### Activity:
Repeat the lines of the data exactly and exclude any picture among them.
== Records for the exercise ==
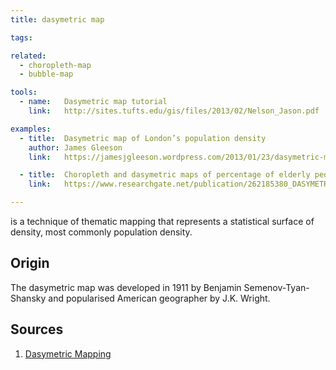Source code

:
 ```yaml
---
title: dasymetric map

tags:

related:
  - choropleth-map
  - bubble-map

tools:
  - name:   Dasymetric map tutorial
    link:   http://sites.tufts.edu/gis/files/2013/02/Nelson_Jason.pdf

examples:
  - title:  Dasymetric map of London’s population density
    author: James Gleeson
    link:   https://jamesjgleeson.wordpress.com/2013/01/23/dasymetric-map-of-londons-population-density-2011/

  - title:  Choropleth and dasymetric maps of percentage of elderly people in the District of Jardim Sao Luis
    link:   https://www.researchgate.net/publication/262185380_DASYMETRIC_MAPPING_OF_SOCIOECONOMIC_DATA_OF_THE_CITY_OF_SAO_PAULO_FIRST_APPROACH/figures?lo=1

---
```


is a technique of thematic mapping that represents a statistical surface of density, most commonly population density.

<!--more-->

## Origin
The dasymetric map was developed in 1911 by Benjamin Semenov-Tyan-Shansky and popularised American geographer by J.K. Wright.

## Sources
1. [Dasymetric Mapping](https://www.researchgate.net/publication/315477471_Dasymetric_Mapping)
===
### Solution for this problem:
Source code

:
 ```yaml
---
title: dasymetric map

tags:

related:
  - choropleth-map
  - bubble-map

tools:
  - name:   Dasymetric map tutorial
    link:   http://sites.tufts.edu/gis/files/2013/02/Nelson_Jason.pdf

examples:
  - title:  Dasymetric map of London’s population density
    author: James Gleeson
    link:   https://jamesjgleeson.wordpress.com/2013/01/23/dasymetric-map-of-londons-population-density-2011/

  - title:  Choropleth and dasymetric maps of percentage of elderly people in the District of Jardim Sao Luis
    link:   https://www.researchgate.net/publication/262185380_DASYMETRIC_MAPPING_OF_SOCIOECONOMIC_DATA_OF_THE_CITY_OF_SAO_PAULO_FIRST_APPROACH/figures?lo=1

---
```


is a technique of thematic mapping that represents a statistical surface of density, most commonly population density.

<!--more-->

## Origin
The dasymetric map was developed in 1911 by Benjamin Semenov-Tyan-Shansky and popularised American geographer by J.K. Wright.

## Sources
1. [Dasymetric Mapping](https://www.researchgate.net/publication/315477471_Dasymetric_Mapping)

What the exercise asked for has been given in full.